### Task instructions
From the listing below, retype exactly the line holding "4. Seeking Information, Recommendations, or", the line holding "### Access Q-SNELL", and the lines between them; skip everything else.

### Excerpted records

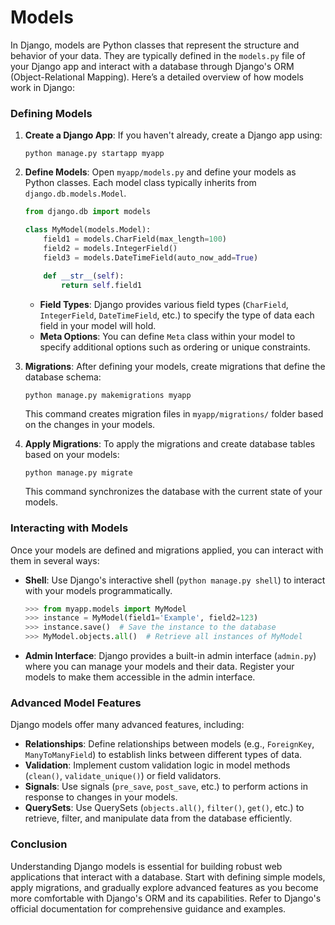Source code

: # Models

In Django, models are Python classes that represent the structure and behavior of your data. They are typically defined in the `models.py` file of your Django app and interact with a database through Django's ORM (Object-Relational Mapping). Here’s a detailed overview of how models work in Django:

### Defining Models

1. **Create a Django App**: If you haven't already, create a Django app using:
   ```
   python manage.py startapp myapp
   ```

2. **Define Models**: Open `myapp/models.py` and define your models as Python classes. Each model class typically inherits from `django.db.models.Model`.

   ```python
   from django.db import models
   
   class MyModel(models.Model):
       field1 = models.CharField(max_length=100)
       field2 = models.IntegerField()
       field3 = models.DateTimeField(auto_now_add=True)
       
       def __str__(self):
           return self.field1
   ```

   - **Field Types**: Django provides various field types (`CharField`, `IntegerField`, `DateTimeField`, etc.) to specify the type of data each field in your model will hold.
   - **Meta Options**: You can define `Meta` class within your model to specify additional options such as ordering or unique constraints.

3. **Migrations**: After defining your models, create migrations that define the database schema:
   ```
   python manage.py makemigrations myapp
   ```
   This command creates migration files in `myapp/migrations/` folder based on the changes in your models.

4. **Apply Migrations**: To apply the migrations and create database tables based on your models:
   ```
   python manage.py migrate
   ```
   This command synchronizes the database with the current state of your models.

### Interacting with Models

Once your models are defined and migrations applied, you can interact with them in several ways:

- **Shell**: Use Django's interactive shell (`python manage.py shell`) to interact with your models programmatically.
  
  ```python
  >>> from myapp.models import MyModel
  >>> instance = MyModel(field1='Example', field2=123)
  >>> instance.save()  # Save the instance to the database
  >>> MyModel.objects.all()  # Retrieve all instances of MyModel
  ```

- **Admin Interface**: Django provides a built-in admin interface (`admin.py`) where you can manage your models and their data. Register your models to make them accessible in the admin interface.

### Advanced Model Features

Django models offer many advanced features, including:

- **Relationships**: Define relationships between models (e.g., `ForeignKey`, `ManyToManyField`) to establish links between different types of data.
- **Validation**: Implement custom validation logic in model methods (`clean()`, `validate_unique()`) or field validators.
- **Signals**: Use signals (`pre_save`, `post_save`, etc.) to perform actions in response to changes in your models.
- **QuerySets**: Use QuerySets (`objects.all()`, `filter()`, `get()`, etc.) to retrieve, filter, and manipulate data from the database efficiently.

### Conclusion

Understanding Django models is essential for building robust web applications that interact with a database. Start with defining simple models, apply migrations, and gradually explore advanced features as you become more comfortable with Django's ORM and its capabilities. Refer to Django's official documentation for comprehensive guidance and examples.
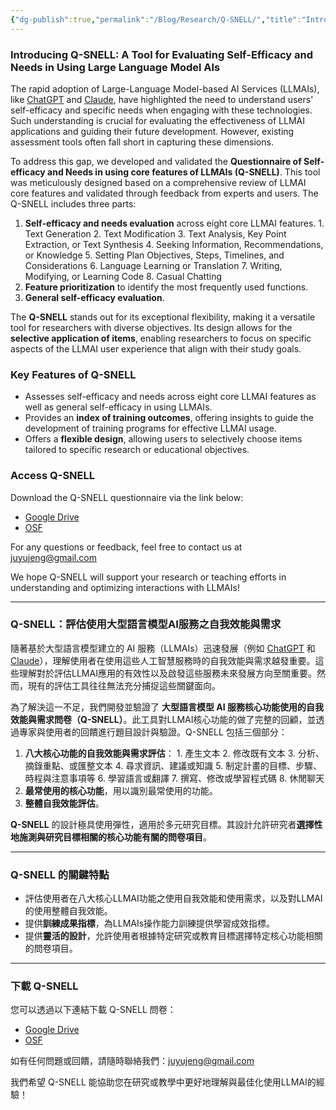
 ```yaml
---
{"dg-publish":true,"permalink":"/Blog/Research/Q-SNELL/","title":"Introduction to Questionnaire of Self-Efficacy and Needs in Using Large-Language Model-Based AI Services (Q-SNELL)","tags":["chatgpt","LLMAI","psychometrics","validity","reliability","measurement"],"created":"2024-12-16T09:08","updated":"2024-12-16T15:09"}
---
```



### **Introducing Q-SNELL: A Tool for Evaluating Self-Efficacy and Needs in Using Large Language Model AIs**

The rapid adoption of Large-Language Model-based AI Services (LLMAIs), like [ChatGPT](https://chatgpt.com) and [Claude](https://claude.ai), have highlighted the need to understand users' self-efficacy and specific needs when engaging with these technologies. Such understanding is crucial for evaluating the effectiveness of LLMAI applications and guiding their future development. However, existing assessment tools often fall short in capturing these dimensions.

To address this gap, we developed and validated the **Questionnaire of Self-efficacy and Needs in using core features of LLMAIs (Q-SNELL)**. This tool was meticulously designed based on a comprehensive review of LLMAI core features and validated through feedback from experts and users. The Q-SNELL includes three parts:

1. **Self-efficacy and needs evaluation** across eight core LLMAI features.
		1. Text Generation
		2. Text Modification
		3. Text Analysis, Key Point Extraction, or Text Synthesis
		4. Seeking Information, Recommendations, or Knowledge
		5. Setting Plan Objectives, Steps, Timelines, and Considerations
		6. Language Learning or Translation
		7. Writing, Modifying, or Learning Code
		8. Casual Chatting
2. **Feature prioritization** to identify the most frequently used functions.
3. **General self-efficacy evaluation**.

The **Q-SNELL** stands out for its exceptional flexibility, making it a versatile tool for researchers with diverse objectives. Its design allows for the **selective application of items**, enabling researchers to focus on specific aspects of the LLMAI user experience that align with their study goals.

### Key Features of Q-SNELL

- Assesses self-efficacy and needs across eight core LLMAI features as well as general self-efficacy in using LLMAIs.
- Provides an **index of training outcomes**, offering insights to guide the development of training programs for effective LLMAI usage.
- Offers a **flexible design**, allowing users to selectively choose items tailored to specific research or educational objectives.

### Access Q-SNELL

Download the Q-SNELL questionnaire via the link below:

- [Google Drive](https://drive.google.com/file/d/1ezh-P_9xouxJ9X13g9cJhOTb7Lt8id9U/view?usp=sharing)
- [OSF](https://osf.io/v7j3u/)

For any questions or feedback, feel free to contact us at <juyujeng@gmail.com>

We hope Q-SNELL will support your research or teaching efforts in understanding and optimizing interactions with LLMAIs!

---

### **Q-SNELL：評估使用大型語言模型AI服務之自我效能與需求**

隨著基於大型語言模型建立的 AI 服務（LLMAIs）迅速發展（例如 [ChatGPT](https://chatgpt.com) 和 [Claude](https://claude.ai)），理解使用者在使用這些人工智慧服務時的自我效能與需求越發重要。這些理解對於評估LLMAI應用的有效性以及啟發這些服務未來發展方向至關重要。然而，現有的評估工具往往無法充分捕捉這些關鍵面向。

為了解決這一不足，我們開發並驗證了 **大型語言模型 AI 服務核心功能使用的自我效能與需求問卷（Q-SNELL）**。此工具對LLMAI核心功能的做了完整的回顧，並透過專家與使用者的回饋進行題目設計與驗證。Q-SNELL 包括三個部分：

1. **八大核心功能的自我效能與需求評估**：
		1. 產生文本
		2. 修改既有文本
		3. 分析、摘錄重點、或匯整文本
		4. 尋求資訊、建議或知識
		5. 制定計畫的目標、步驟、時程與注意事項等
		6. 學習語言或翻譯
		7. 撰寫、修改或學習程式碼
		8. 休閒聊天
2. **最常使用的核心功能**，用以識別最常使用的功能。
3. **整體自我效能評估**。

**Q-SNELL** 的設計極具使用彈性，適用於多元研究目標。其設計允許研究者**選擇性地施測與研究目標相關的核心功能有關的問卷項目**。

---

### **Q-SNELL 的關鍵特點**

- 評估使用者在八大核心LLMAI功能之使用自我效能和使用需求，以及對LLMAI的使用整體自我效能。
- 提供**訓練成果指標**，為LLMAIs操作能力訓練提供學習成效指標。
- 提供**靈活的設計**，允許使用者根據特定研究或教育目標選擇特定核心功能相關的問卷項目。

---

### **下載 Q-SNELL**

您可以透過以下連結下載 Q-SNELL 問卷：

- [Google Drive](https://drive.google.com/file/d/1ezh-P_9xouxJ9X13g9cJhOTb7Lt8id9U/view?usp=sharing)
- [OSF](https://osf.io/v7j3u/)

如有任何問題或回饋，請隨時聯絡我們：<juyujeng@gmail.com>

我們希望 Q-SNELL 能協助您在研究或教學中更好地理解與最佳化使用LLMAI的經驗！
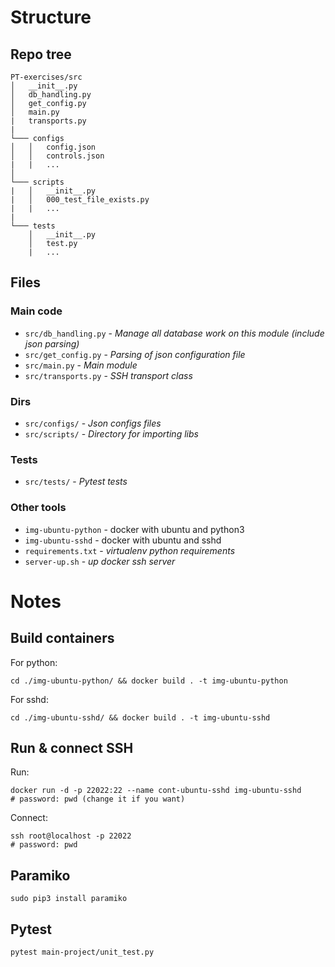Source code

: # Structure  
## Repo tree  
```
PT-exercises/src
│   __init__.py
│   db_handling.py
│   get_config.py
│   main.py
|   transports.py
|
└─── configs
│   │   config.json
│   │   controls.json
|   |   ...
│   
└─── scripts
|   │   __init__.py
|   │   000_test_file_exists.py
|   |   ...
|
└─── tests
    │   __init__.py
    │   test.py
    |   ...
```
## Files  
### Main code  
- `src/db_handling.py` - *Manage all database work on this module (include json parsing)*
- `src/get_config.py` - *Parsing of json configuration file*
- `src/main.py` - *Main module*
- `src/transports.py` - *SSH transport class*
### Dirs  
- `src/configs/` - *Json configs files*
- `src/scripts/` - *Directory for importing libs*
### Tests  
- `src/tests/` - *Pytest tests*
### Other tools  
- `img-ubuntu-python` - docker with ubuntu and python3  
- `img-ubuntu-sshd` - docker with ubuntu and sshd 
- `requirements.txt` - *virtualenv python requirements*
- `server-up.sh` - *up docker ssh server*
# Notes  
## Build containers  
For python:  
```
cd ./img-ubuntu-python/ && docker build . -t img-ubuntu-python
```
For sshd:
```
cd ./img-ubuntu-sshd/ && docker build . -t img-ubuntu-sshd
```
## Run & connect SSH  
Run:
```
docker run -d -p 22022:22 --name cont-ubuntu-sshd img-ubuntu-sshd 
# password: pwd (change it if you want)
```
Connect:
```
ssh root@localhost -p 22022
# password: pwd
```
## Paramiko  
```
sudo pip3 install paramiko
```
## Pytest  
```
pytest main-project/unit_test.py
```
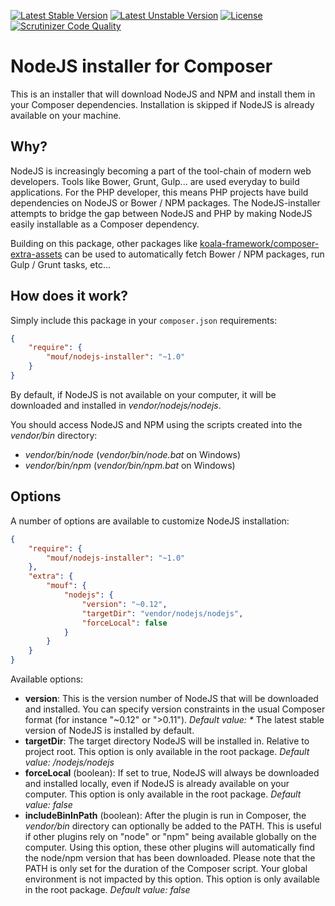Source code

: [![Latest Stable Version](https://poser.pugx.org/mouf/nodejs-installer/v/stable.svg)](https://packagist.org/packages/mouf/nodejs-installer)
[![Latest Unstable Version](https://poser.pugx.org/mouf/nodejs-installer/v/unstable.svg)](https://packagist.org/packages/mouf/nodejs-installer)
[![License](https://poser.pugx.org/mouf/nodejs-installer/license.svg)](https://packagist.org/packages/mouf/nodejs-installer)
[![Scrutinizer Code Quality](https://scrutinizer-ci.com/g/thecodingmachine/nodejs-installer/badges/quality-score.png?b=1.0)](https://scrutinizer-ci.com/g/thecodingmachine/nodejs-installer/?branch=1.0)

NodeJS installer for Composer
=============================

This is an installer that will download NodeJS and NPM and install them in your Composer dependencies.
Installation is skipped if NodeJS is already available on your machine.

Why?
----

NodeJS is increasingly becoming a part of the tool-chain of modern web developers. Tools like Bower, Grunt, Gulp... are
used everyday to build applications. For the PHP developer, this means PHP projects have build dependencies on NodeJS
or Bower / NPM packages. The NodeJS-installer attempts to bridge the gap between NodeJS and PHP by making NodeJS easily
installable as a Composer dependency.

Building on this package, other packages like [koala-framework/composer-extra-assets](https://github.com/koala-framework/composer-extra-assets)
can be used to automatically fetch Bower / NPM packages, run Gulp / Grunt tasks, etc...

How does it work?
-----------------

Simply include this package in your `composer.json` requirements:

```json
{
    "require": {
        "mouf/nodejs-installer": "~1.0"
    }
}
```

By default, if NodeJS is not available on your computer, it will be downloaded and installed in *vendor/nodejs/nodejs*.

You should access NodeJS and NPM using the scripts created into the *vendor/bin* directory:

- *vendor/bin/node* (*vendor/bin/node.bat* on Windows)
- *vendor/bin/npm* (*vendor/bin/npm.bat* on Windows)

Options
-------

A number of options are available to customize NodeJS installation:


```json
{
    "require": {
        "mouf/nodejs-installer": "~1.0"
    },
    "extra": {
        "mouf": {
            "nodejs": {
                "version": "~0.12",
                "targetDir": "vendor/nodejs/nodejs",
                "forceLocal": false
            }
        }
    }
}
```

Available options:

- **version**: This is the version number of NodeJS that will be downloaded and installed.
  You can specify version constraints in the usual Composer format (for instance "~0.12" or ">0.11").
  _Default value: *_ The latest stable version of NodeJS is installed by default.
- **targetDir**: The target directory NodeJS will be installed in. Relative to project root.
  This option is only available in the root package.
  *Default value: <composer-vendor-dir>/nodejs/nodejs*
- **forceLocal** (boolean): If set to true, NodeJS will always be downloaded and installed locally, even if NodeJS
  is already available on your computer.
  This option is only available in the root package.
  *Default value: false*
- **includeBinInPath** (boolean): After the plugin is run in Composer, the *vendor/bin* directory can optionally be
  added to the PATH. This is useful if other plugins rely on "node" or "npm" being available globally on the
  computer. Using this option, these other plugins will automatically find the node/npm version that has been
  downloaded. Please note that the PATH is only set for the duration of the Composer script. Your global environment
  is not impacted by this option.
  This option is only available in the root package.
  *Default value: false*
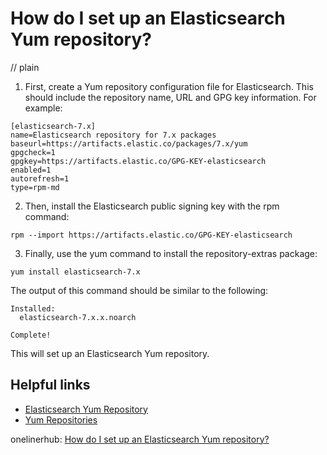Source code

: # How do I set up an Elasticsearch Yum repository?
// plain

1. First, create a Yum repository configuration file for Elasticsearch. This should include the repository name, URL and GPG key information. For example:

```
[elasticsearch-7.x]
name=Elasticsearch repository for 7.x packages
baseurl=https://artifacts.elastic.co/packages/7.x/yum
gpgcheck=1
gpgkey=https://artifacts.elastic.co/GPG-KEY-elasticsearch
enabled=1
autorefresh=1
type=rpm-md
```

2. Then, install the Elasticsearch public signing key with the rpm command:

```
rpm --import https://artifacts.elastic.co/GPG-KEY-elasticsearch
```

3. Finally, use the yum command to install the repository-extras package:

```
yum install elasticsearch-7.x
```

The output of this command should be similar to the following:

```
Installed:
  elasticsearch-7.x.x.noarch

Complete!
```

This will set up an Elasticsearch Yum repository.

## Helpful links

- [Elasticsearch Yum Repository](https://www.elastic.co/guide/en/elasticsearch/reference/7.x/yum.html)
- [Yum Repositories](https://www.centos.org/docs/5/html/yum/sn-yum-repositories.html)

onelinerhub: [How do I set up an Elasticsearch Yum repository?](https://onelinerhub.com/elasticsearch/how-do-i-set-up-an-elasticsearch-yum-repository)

### Task response
		4. Seeking Information, Recommendations, or Knowledge
		5. Setting Plan Objectives, Steps, Timelines, and Considerations
		6. Language Learning or Translation
		7. Writing, Modifying, or Learning Code
		8. Casual Chatting
2. **Feature prioritization** to identify the most frequently used functions.
3. **General self-efficacy evaluation**.

The **Q-SNELL** stands out for its exceptional flexibility, making it a versatile tool for researchers with diverse objectives. Its design allows for the **selective application of items**, enabling researchers to focus on specific aspects of the LLMAI user experience that align with their study goals.

### Key Features of Q-SNELL

- Assesses self-efficacy and needs across eight core LLMAI features as well as general self-efficacy in using LLMAIs.
- Provides an **index of training outcomes**, offering insights to guide the development of training programs for effective LLMAI usage.
- Offers a **flexible design**, allowing users to selectively choose items tailored to specific research or educational objectives.

### Access Q-SNELL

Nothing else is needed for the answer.